# Briggs & Stratton 14.5 HP carb problem



## rkmack57 (Mar 16, 2006)

I swapped the 11 horse motor in my old john deere tractor with a 14.5 hp briggs and stratton. Everything fit ok. the 14.5 motor was not equipped with a fuel pump like is used on the old motor so I had to hook that up. The engine will fire but only for one or two seconds. It's like it isn't getting any fuel. The fuel pump is working fine. If I pour a steady stream of gas in carb I can keep it running.
What am I overlooking? HELP!

THanks, Randy


----------



## bugman (Aug 12, 2004)

So the 14.5 was new? If it is new, still check and make sure the float isn't sticking.


----------



## rkmack57 (Mar 16, 2006)

Bugman - it's 5 years old. Ran ok when I pulled it from craftsman mower.


----------



## bsman (Jan 22, 2006)

I had a similar problem with my 16 b&s engine. When I took it apart, the hinge that holds the float to the inner part of the body itself was not hooked up to the pin. There is a clip thing that had to go behind it, long story short, it kept flooding and backfiring.

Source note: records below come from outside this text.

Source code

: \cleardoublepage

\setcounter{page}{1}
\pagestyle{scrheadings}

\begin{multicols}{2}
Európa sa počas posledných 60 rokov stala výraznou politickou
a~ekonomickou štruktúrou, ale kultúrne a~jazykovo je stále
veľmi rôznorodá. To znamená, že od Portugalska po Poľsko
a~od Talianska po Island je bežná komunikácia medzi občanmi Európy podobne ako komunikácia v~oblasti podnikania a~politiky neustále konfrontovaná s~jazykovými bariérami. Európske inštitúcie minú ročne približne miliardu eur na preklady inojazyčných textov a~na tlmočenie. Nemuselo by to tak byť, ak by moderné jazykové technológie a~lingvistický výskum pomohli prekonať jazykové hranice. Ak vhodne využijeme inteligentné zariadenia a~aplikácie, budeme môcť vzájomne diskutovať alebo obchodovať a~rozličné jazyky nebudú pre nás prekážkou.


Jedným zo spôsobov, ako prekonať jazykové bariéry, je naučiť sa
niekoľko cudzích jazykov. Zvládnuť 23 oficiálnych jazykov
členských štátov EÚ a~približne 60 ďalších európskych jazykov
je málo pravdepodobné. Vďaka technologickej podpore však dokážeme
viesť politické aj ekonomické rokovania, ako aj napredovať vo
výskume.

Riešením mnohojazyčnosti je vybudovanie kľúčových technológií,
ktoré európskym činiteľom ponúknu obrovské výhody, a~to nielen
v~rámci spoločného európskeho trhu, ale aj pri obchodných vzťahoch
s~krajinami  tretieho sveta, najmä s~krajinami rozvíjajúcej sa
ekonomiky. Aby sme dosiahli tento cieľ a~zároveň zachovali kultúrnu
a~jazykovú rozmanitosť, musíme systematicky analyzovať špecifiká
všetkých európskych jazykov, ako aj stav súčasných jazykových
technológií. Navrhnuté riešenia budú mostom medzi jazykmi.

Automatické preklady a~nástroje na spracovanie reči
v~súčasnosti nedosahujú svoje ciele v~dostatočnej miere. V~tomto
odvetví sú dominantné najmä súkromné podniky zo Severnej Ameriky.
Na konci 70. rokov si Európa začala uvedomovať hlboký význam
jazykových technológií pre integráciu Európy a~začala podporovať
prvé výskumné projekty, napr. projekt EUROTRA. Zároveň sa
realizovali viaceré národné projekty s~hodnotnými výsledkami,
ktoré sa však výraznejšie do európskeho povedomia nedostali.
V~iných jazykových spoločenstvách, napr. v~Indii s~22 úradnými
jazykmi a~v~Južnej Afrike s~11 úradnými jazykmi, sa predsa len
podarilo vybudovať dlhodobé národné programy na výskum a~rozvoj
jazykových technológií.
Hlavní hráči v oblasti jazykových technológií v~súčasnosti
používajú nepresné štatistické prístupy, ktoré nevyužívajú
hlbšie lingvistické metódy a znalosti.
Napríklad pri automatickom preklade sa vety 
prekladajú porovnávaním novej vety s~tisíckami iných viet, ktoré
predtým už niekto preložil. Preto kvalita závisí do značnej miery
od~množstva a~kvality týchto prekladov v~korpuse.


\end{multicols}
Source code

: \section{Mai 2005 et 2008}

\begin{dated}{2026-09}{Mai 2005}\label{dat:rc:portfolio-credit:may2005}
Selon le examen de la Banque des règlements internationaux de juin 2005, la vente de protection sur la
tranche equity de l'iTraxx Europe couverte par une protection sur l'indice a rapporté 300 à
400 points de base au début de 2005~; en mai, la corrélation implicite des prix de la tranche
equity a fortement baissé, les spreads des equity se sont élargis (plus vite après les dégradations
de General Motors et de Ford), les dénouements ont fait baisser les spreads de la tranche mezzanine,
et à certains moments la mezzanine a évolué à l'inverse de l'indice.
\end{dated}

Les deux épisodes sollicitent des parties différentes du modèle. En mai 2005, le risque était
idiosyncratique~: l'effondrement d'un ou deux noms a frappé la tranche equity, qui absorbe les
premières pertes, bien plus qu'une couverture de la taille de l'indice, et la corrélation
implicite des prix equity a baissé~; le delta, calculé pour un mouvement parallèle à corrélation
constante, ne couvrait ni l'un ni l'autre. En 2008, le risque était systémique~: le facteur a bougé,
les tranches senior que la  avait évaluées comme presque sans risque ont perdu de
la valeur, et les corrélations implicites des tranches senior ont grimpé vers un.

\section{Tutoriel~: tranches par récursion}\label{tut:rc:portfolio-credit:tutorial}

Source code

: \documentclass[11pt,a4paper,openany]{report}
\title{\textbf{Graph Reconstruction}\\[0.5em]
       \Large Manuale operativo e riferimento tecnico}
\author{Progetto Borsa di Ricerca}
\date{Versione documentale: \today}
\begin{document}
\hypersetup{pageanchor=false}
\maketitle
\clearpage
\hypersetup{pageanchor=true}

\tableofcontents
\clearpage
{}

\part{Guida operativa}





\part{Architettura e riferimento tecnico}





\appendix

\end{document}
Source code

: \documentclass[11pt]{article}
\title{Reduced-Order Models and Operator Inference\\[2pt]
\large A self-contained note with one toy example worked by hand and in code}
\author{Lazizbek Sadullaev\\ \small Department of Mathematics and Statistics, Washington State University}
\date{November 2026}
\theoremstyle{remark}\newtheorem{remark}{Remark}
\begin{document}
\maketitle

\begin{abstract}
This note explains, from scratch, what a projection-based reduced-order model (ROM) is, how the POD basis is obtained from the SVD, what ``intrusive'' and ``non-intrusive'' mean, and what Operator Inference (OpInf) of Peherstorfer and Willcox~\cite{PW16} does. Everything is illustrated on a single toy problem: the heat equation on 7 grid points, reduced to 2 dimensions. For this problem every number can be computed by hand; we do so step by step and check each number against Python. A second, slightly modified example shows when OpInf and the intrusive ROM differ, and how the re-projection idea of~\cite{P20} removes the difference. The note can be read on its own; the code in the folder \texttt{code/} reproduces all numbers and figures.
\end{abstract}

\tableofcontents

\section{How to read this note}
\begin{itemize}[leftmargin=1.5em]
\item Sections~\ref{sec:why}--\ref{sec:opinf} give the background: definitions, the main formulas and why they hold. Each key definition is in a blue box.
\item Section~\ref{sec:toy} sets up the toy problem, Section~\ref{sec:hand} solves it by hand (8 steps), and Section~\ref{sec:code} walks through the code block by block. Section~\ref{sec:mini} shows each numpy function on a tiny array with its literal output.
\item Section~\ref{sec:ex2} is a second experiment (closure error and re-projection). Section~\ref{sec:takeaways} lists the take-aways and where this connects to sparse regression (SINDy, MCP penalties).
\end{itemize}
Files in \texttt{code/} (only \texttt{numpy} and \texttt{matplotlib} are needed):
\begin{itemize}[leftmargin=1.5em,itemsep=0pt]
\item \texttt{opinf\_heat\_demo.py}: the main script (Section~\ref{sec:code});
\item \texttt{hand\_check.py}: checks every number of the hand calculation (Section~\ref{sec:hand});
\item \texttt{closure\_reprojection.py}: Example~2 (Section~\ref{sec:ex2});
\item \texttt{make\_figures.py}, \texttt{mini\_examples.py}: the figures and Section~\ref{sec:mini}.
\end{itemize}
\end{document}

I don't know if this could be your problem, but it could be.


----------



## bsman (Jan 22, 2006)

And one more thing, check to make sure your suction hose comming off the engine isn't switched with your intake from gas tank.


----------



## scrench (Dec 8, 2004)

that engine might have a fuel shutoff solenoid on the carburator . what holds the float bowl on ? is it just a bolt ? or what


----------